Above that, when other websites link to your product, chances are some of them link to the first URL, and others link to the second URL. If these duplicates were all linking to the same URL, your chance of ranking in the top 10 for the relevant keyword would be much higher.
The solution for duplicate content is a so-called canonical link. A canonical link tells the search engines: yes, this content is duplicate, and this one is the original content.
Structure of your website...why? The importance of site structure for SEO
The structure of a website or a blog is of great importance for its chances to rank in search engines. In my opinion, there are two main reasons for this:1 - A decent structure makes sure Google ‘understands’ your site.

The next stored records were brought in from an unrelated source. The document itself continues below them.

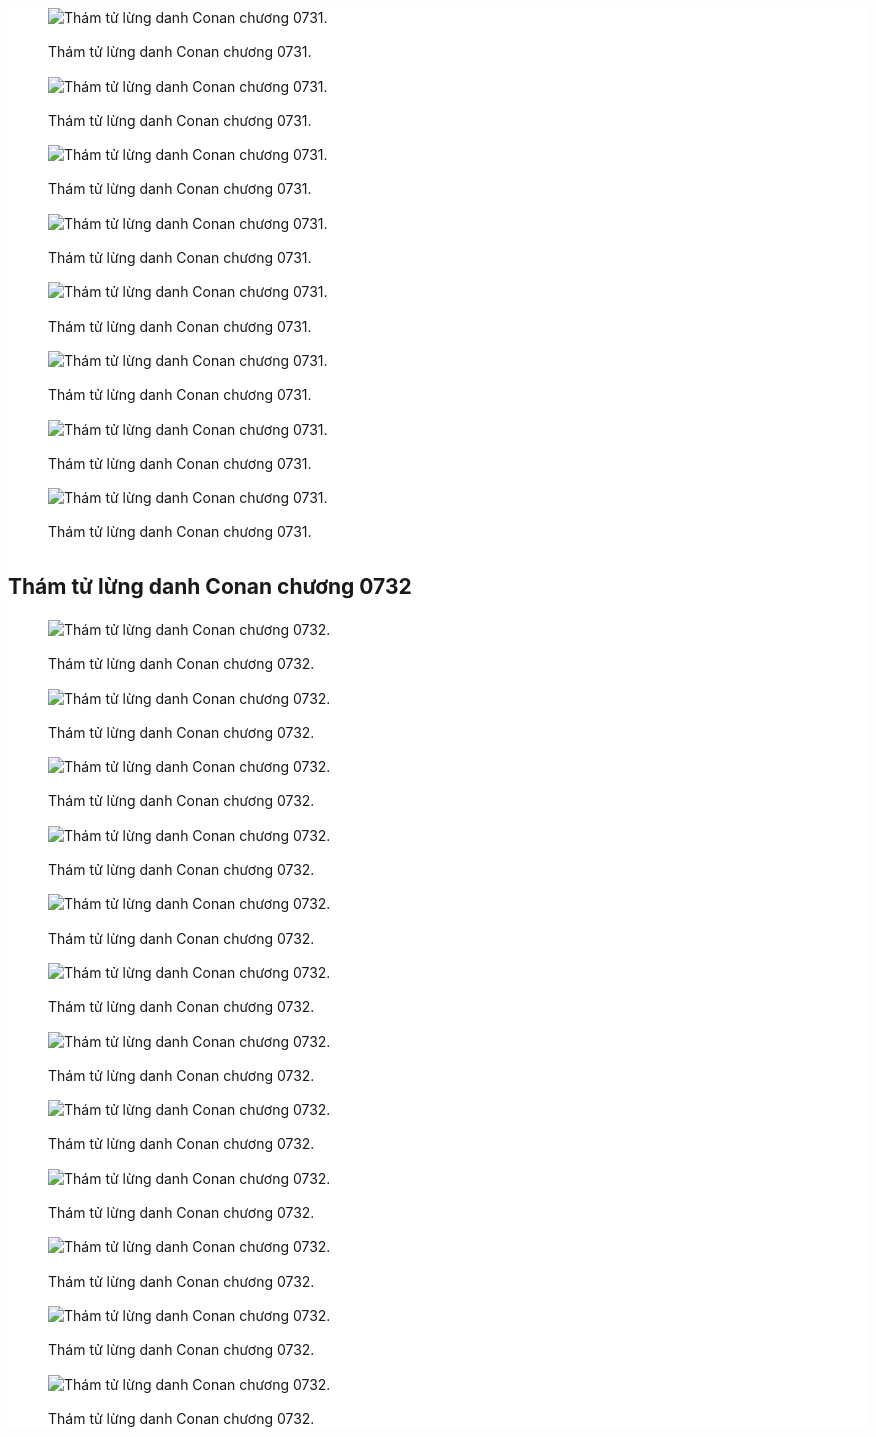 <figure><img src="https://banmaixanh.vercel.app/manga/gosho-aoyama/tham-tu-lung-danh-conan/0731-11.jpg" alt="Thám tử lừng danh Conan chương 0731." title="Thám tử lừng danh Conan chương 0731." height=100% width=100%><figcaption><p>Thám tử lừng danh Conan chương 0731.</p></figcaption></figure>

<figure><img src="https://banmaixanh.vercel.app/manga/gosho-aoyama/tham-tu-lung-danh-conan/0731-12.jpg" alt="Thám tử lừng danh Conan chương 0731." title="Thám tử lừng danh Conan chương 0731." height=100% width=100%><figcaption><p>Thám tử lừng danh Conan chương 0731.</p></figcaption></figure>

<figure><img src="https://banmaixanh.vercel.app/manga/gosho-aoyama/tham-tu-lung-danh-conan/0731-13.jpg" alt="Thám tử lừng danh Conan chương 0731." title="Thám tử lừng danh Conan chương 0731." height=100% width=100%><figcaption><p>Thám tử lừng danh Conan chương 0731.</p></figcaption></figure>

<figure><img src="https://banmaixanh.vercel.app/manga/gosho-aoyama/tham-tu-lung-danh-conan/0731-14.jpg" alt="Thám tử lừng danh Conan chương 0731." title="Thám tử lừng danh Conan chương 0731." height=100% width=100%><figcaption><p>Thám tử lừng danh Conan chương 0731.</p></figcaption></figure>

<figure><img src="https://banmaixanh.vercel.app/manga/gosho-aoyama/tham-tu-lung-danh-conan/0731-15.jpg" alt="Thám tử lừng danh Conan chương 0731." title="Thám tử lừng danh Conan chương 0731." height=100% width=100%><figcaption><p>Thám tử lừng danh Conan chương 0731.</p></figcaption></figure>

<figure><img src="https://banmaixanh.vercel.app/manga/gosho-aoyama/tham-tu-lung-danh-conan/0731-16.jpg" alt="Thám tử lừng danh Conan chương 0731." title="Thám tử lừng danh Conan chương 0731." height=100% width=100%><figcaption><p>Thám tử lừng danh Conan chương 0731.</p></figcaption></figure>

<figure><img src="https://banmaixanh.vercel.app/manga/gosho-aoyama/tham-tu-lung-danh-conan/0731-17.jpg" alt="Thám tử lừng danh Conan chương 0731." title="Thám tử lừng danh Conan chương 0731." height=100% width=100%><figcaption><p>Thám tử lừng danh Conan chương 0731.</p></figcaption></figure>

<figure><img src="https://banmaixanh.vercel.app/manga/gosho-aoyama/tham-tu-lung-danh-conan/0731-18.jpg" alt="Thám tử lừng danh Conan chương 0731." title="Thám tử lừng danh Conan chương 0731." height=100% width=100%><figcaption><p>Thám tử lừng danh Conan chương 0731.</p></figcaption></figure>

## Thám tử lừng danh Conan chương 0732

<figure><img src="https://banmaixanh.vercel.app/manga/gosho-aoyama/tham-tu-lung-danh-conan/0732-01.jpg" alt="Thám tử lừng danh Conan chương 0732." title="Thám tử lừng danh Conan chương 0732." height=100% width=100%><figcaption><p>Thám tử lừng danh Conan chương 0732.</p></figcaption></figure>

<figure><img src="https://banmaixanh.vercel.app/manga/gosho-aoyama/tham-tu-lung-danh-conan/0732-02.jpg" alt="Thám tử lừng danh Conan chương 0732." title="Thám tử lừng danh Conan chương 0732." height=100% width=100%><figcaption><p>Thám tử lừng danh Conan chương 0732.</p></figcaption></figure>

<figure><img src="https://banmaixanh.vercel.app/manga/gosho-aoyama/tham-tu-lung-danh-conan/0732-03.jpg" alt="Thám tử lừng danh Conan chương 0732." title="Thám tử lừng danh Conan chương 0732." height=100% width=100%><figcaption><p>Thám tử lừng danh Conan chương 0732.</p></figcaption></figure>

<figure><img src="https://banmaixanh.vercel.app/manga/gosho-aoyama/tham-tu-lung-danh-conan/0732-04.jpg" alt="Thám tử lừng danh Conan chương 0732." title="Thám tử lừng danh Conan chương 0732." height=100% width=100%><figcaption><p>Thám tử lừng danh Conan chương 0732.</p></figcaption></figure>

<figure><img src="https://banmaixanh.vercel.app/manga/gosho-aoyama/tham-tu-lung-danh-conan/0732-05.jpg" alt="Thám tử lừng danh Conan chương 0732." title="Thám tử lừng danh Conan chương 0732." height=100% width=100%><figcaption><p>Thám tử lừng danh Conan chương 0732.</p></figcaption></figure>

<figure><img src="https://banmaixanh.vercel.app/manga/gosho-aoyama/tham-tu-lung-danh-conan/0732-06.jpg" alt="Thám tử lừng danh Conan chương 0732." title="Thám tử lừng danh Conan chương 0732." height=100% width=100%><figcaption><p>Thám tử lừng danh Conan chương 0732.</p></figcaption></figure>

<figure><img src="https://banmaixanh.vercel.app/manga/gosho-aoyama/tham-tu-lung-danh-conan/0732-07.jpg" alt="Thám tử lừng danh Conan chương 0732." title="Thám tử lừng danh Conan chương 0732." height=100% width=100%><figcaption><p>Thám tử lừng danh Conan chương 0732.</p></figcaption></figure>

<figure><img src="https://banmaixanh.vercel.app/manga/gosho-aoyama/tham-tu-lung-danh-conan/0732-08.jpg" alt="Thám tử lừng danh Conan chương 0732." title="Thám tử lừng danh Conan chương 0732." height=100% width=100%><figcaption><p>Thám tử lừng danh Conan chương 0732.</p></figcaption></figure>

<figure><img src="https://banmaixanh.vercel.app/manga/gosho-aoyama/tham-tu-lung-danh-conan/0732-09.jpg" alt="Thám tử lừng danh Conan chương 0732." title="Thám tử lừng danh Conan chương 0732." height=100% width=100%><figcaption><p>Thám tử lừng danh Conan chương 0732.</p></figcaption></figure>

<figure><img src="https://banmaixanh.vercel.app/manga/gosho-aoyama/tham-tu-lung-danh-conan/0732-10.jpg" alt="Thám tử lừng danh Conan chương 0732." title="Thám tử lừng danh Conan chương 0732." height=100% width=100%><figcaption><p>Thám tử lừng danh Conan chương 0732.</p></figcaption></figure>

<figure><img src="https://banmaixanh.vercel.app/manga/gosho-aoyama/tham-tu-lung-danh-conan/0732-11.jpg" alt="Thám tử lừng danh Conan chương 0732." title="Thám tử lừng danh Conan chương 0732." height=100% width=100%><figcaption><p>Thám tử lừng danh Conan chương 0732.</p></figcaption></figure>

<figure><img src="https://banmaixanh.vercel.app/manga/gosho-aoyama/tham-tu-lung-danh-conan/0732-12.jpg" alt="Thám tử lừng danh Conan chương 0732." title="Thám tử lừng danh Conan chương 0732." height=100% width=100%><figcaption><p>Thám tử lừng danh Conan chương 0732.</p></figcaption></figure>
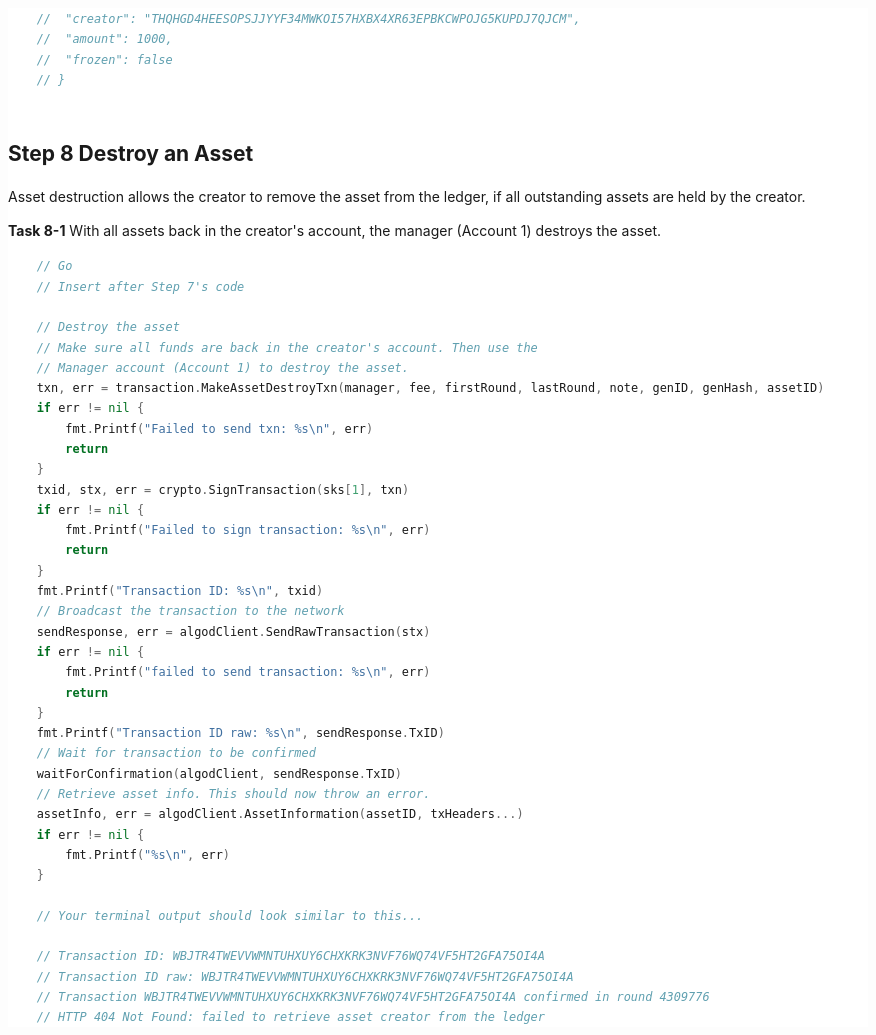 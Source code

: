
 ```go tab="Go"
	// 	"creator": "THQHGD4HEESOPSJJYYF34MWKOI57HXBX4XR63EPBKCWPOJG5KUPDJ7QJCM",
	// 	"amount": 1000,
	// 	"frozen": false
	// } 
	
```

Step 8 Destroy an Asset
-----------------------

Asset destruction allows the creator to remove the asset from the ledger, if all outstanding assets are held by the creator. 

**Task 8-1** With all assets back in the creator's account, the manager (Account 1) destroys the asset.


```go tab="Go"
    // Go
    // Insert after Step 7's code

	// Destroy the asset
	// Make sure all funds are back in the creator's account. Then use the
	// Manager account (Account 1) to destroy the asset.
	txn, err = transaction.MakeAssetDestroyTxn(manager, fee, firstRound, lastRound, note, genID, genHash, assetID)
	if err != nil {
		fmt.Printf("Failed to send txn: %s\n", err)
		return
	}
	txid, stx, err = crypto.SignTransaction(sks[1], txn)
	if err != nil {
		fmt.Printf("Failed to sign transaction: %s\n", err)
		return
	}
	fmt.Printf("Transaction ID: %s\n", txid)
	// Broadcast the transaction to the network
	sendResponse, err = algodClient.SendRawTransaction(stx)
	if err != nil {
		fmt.Printf("failed to send transaction: %s\n", err)
		return
	}
	fmt.Printf("Transaction ID raw: %s\n", sendResponse.TxID)
	// Wait for transaction to be confirmed
	waitForConfirmation(algodClient, sendResponse.TxID)
	// Retrieve asset info. This should now throw an error.
	assetInfo, err = algodClient.AssetInformation(assetID, txHeaders...)
	if err != nil {
		fmt.Printf("%s\n", err)
	}

	// Your terminal output should look similar to this...
	
	// Transaction ID: WBJTR4TWEVVWMNTUHXUY6CHXKRK3NVF76WQ74VF5HT2GFA75OI4A
	// Transaction ID raw: WBJTR4TWEVVWMNTUHXUY6CHXKRK3NVF76WQ74VF5HT2GFA75OI4A
	// Transaction WBJTR4TWEVVWMNTUHXUY6CHXKRK3NVF76WQ74VF5HT2GFA75OI4A confirmed in round 4309776
	// HTTP 404 Not Found: failed to retrieve asset creator from the ledger
```
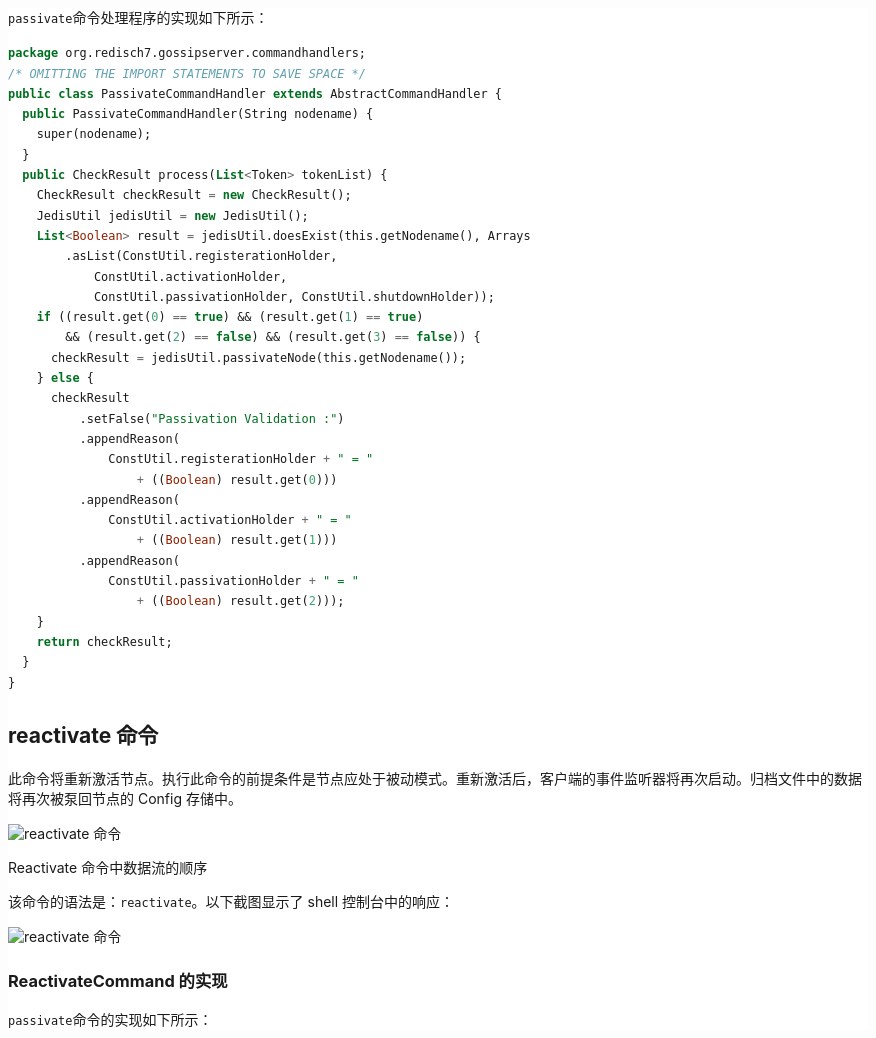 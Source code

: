 `passivate`命令处理程序的实现如下所示：

```sql
package org.redisch7.gossipserver.commandhandlers;
/* OMITTING THE IMPORT STATEMENTS TO SAVE SPACE */
public class PassivateCommandHandler extends AbstractCommandHandler {
  public PassivateCommandHandler(String nodename) {
    super(nodename);
  }
  public CheckResult process(List<Token> tokenList) {
    CheckResult checkResult = new CheckResult();
    JedisUtil jedisUtil = new JedisUtil();
    List<Boolean> result = jedisUtil.doesExist(this.getNodename(), Arrays
        .asList(ConstUtil.registerationHolder,
            ConstUtil.activationHolder,
            ConstUtil.passivationHolder, ConstUtil.shutdownHolder));
    if ((result.get(0) == true) && (result.get(1) == true)
        && (result.get(2) == false) && (result.get(3) == false)) {
      checkResult = jedisUtil.passivateNode(this.getNodename());
    } else {
      checkResult
          .setFalse("Passivation Validation :")
          .appendReason(
              ConstUtil.registerationHolder + " = "
                  + ((Boolean) result.get(0)))
          .appendReason(
              ConstUtil.activationHolder + " = "
                  + ((Boolean) result.get(1)))
          .appendReason(
              ConstUtil.passivationHolder + " = "
                  + ((Boolean) result.get(2)));
    }
    return checkResult;
  }
}
```

## reactivate 命令

此命令将重新激活节点。执行此命令的前提条件是节点应处于被动模式。重新激活后，客户端的事件监听器将再次启动。归档文件中的数据将再次被泵回节点的 Config 存储中。

![reactivate 命令](https://github.com/OpenDocCN/freelearn-db-zh/raw/master/docs/lrn-redis/img/0123OS_07_26.jpg)

Reactivate 命令中数据流的顺序

该命令的语法是：`reactivate`。以下截图显示了 shell 控制台中的响应：

![reactivate 命令](https://github.com/OpenDocCN/freelearn-db-zh/raw/master/docs/lrn-redis/img/0123OS_07_27.jpg)

### ReactivateCommand 的实现

`passivate`命令的实现如下所示：
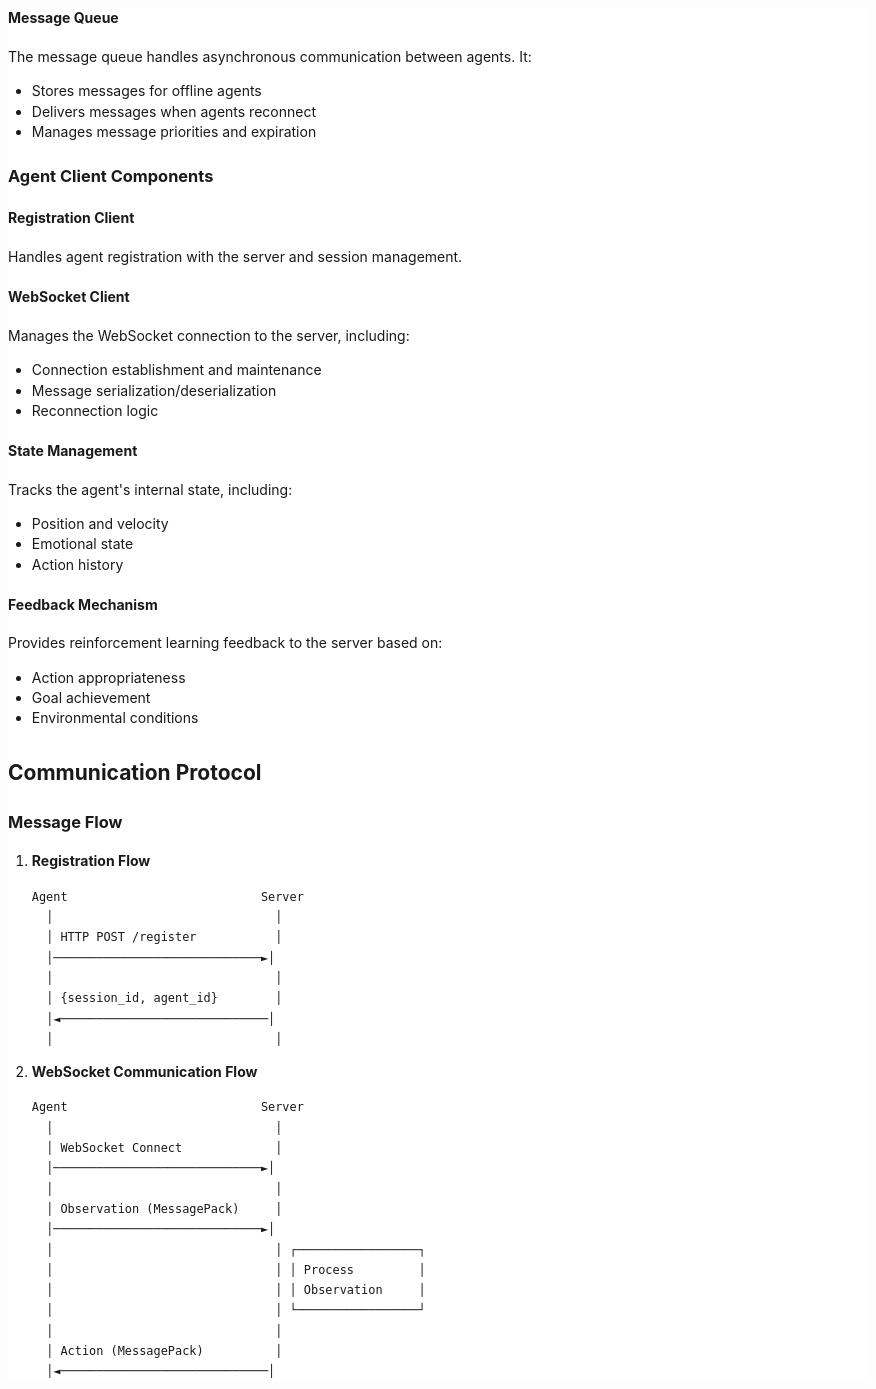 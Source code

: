 #### Message Queue

The message queue handles asynchronous communication between agents. It:
- Stores messages for offline agents
- Delivers messages when agents reconnect
- Manages message priorities and expiration

### Agent Client Components

#### Registration Client

Handles agent registration with the server and session management.

#### WebSocket Client

Manages the WebSocket connection to the server, including:
- Connection establishment and maintenance
- Message serialization/deserialization
- Reconnection logic

#### State Management

Tracks the agent's internal state, including:
- Position and velocity
- Emotional state
- Action history

#### Feedback Mechanism

Provides reinforcement learning feedback to the server based on:
- Action appropriateness
- Goal achievement
- Environmental conditions

## Communication Protocol

### Message Flow

1. **Registration Flow**
   ```
   Agent                           Server
     │                               │
     │ HTTP POST /register           │
     │─────────────────────────────►│
     │                               │
     │ {session_id, agent_id}        │
     │◄─────────────────────────────│
     │                               │
   ```

2. **WebSocket Communication Flow**
   ```
   Agent                           Server
     │                               │
     │ WebSocket Connect             │
     │─────────────────────────────►│
     │                               │
     │ Observation (MessagePack)     │
     │─────────────────────────────►│
     │                               │ ┌─────────────────┐
     │                               │ │ Process         │
     │                               │ │ Observation     │
     │                               │ └─────────────────┘
     │                               │
     │ Action (MessagePack)          │
     │◄─────────────────────────────│
   ```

The way your website is structured will give Google important clues about where to find the most important content. Your site’s structure determines whether a search engine can understand what your site is about, and how easily it will find and index the content relevant to your site’s purpose and intent. A good structure could, therefore, lead to a higher ranking in Google.
2 - A decent structure makes sure you do not compete with your own content.
On your site, you will probably write multiple pages about similar topics. Let's take an example you have a recipes website and you want to create a structure for your website. So you several recipes on your website and you have several categories such as Italian recipes, French recipes, Mexican recipes and so on. On the other hand, your tags can be used in another approach such as breakfast, dinner, lunch, low cab ect on this way you do not compete with your own content resulting in higher rankings.
-
I believe that you can get rid of tags and archives in most situations. However, good use can often be made of categories, author and pagination.
Let's imagine that you have a website or a blog (there is no difference) about "Widgets". Every time you find a new widget you photograph it and write a post with substantive content about it. You are a widget expert and know an awful lot about them. Widgets are a popular collectable and lots of people are interested in them. So you start your blog (or website) and publish posts (or pages) about two or three different widgets every week.
You realize that there are different types of widgets based upon what they are made from and everybody knows about this. Lots of people search for wooden widgets, brass widgets, copper widgets, plastic widgets,etc. So you make these the categories of your blog (or website) and all of the post about wooden widgets are posted to the "wooden widgets" category page. Same for "copper widgets" and "brass widgets" etc.
Your post pages display the full size photo and everything that you had to say about that widget. Your category pages display a small photo of the widget and the first paragraph of your article. Soon, you have posts about 10 brass widgets, 12 wooden widgets, and 22 plastic widgets and those category pages are starting to look healthy. They might start ranking for in the SERPs for keywords like "plastic widgets" and "brass widgets" and pull in more traffic than all of your posts combined.
After you have about 20 post showing on a category page you might start using pagination to keep that category page from being enormous. Then when people read to the bottom they see a link for "earlier posts" and click it. That takes them to the older posts for this topic and you get more ad impressions. Now the pagination pages have become valuable.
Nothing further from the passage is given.